Yeryüzündeki petrol ve doğal gaz  kaynaklarına sahip olan emperyalist devletler ve onların ortağı konumundaki tekelci enerji şirketlerinin ellerinde, her türlü bilgi ve teknolojik donanım bulunduğu için bunlar  yer altındaki durumu da iyi bilmekteler ve bu doğrultuda enerji kaynağı olan bölgelere gelerek demir atmaktadırlar. Denizlerde demir atanlar karalarda da enerji depolarının üzerine serilerek buralardan toprak almaya ya da yeni inşaat yöntemleri ile yerleşerek, rakiplerinin gelmelerine engel olmaya çalışmaktadırlar. Gerginliğin ısındığı bölgeler genel olarak petrol ve doğal gaz kaynaklarının bulunduğu alanlar olarak öne çıkmakta ve her türlü çekişmelerin merkezi konumuna doğru sürüklenmektedirler. Gerginliğin ısındığı bölgeler bugün için anlaşmazlığın ortaya çıktığı noktalar olmasına rağmen, buralar geleceğin enerji savaşlarının çatışma alanları olarak dünya gündeminde yer almaya devam edeceklerdir. Doğu Akdeniz’in böylesine bir konuma sürüklenmesi yüzünden, enerji kaynakları peşinde koşan büyük ülkeler ve firmaların hem Kıbrıs’ta hem de Doğu Akdeniz’e kıyısı olan devletlerin topraklarında ya da  kıyılarında  demir atarak yerleşmek için çaba sarf ettikleri göze çarpmaktadır. Bugünün koşullarında gerginliğin ısındığı yerlerin yarının savaş alanları olmaya doğru yöneldikleri anlaşılmaktadır. Bu yüzden bölge devletleri aralarındaki komşuluk ilişkilerini güvence altına alabilmek için, yabancı devletlerin ya da tekelci şirketlerin bu alanda yerleşmesine kesin olarak karşı çıkmaktadırlar.
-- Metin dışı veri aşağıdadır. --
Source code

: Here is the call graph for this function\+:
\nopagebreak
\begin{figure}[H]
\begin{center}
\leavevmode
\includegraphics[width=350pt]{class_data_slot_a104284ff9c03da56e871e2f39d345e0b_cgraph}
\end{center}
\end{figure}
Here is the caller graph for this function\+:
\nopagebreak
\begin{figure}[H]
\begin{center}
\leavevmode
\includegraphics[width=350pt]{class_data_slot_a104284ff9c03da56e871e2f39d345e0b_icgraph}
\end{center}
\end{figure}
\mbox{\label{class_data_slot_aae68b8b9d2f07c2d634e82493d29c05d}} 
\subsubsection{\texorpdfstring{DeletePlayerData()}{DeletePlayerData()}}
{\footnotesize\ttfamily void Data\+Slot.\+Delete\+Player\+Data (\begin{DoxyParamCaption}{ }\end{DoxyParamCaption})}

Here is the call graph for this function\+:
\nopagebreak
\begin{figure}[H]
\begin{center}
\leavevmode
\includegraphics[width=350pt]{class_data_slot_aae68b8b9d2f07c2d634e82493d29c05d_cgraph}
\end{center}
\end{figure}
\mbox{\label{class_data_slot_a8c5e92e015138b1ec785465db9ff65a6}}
Gerginliğin kısmen serin ya da soğuk olduğu bölgelerde ne olacak?

Dünya bölgeleri harita üzerinde birbirine bağlı ya da komşuluk biçiminde özel konuma  sahip olan bir  durumdadır. Osmanlı İmparatorluğu sonrasında merkezi alan üzerinde kurulmuş olan otuz civarındaki devlet  hem birbirleriyle  komşu hem de aynı coğrafyanın devamı durumunda oldukları için, gerginliğin kısmen serin ya da soğuk geçtiği yerleri de  ikinci derece gerginlik noktaları olarak görmek mümkündür. Bu nedenle Doğu Akdeniz Bölgesi’nde yer alan ülkeler Orta Doğu’nun komşu ülkeleri ile birlikte bütünsel bir  güvenlik gereksinmesi içinde bulunmaktadırlar. Bu doğrultuda birinci dünya savaşı sonrasında Sadabat Paktı, İkinci dünya savaşı sonrasında  Bağdat Paktı ve yirminci yüzyılın son dönemlerinde de  sosyalist bloka karşı gerekli görülen bir güvenlik şemsiyesi, CENTO adı altında bir merkezi bölge ittifakını tarih sahnesine çıkarmıştır. Bugün de CENTO sonrası dönemde ortaya çıkan güvenlik eksikliğini gidermek üzere Amerikan ordusunun  Central Command adı verilen merkezi bölümünün, Suudi Arabistan toprakları üzerinde kurulu bulunduğu artık gizlenemeyecek derecede gün ışığına çıkmıştır.
​Enerji yataklarının bulunduğu kıymetli arazilerin üzerine emperyalist ülkeler  yerleşirken, bu toprakların sahibi olan bölge devletlerinin kendi arazilerine sahip çıkması ve bu doğrultuda gerekli olan her türlü korunma ve savunma hazırlıklarını tamamlamaları,  bir yaşamsal gereksinim olarak öne çıkmaktadır. Gerginliklerin ve bunun sonucu olan sıcak çatışmaların bütün kıtalar üzerinden merkezi alana yönelmesiyle birlikte, bu ülkelerde geçmişten gelen kamu düzenlerinin bozulduğu ve emperyal  projeler doğrultusunda  yeni yapılanmalara doğru komşu ülkelerin baskı altına alındıkları artık açıkça kesin bir durumdadır. Dünya savaşları sonrasında kurulmuş olan dünya dengelerinin sarsılması üzerine barış antlaşmaları ya da işbirliği protokollarının kesin bağlayıcılıkları ortadan kalkmış, değişen durumlara göre yeniden ele alınan ve değiştirilen barış protokollarının uluslararası alanda eskisinden daha fazla görüldüğü, herkesin farkına vardığı bir günümüz gerçeğidir. Serin ve soğuk ülkelerdeki durum sıcak bölgelerdeki gelişmelere göre yeniden ele alınarak, düzenlenmek durumundadır. Eskisine benzer yeni güvenlik örgütlenmeleri ya da bölge barışının gerçekleştirilmesi gereklidir.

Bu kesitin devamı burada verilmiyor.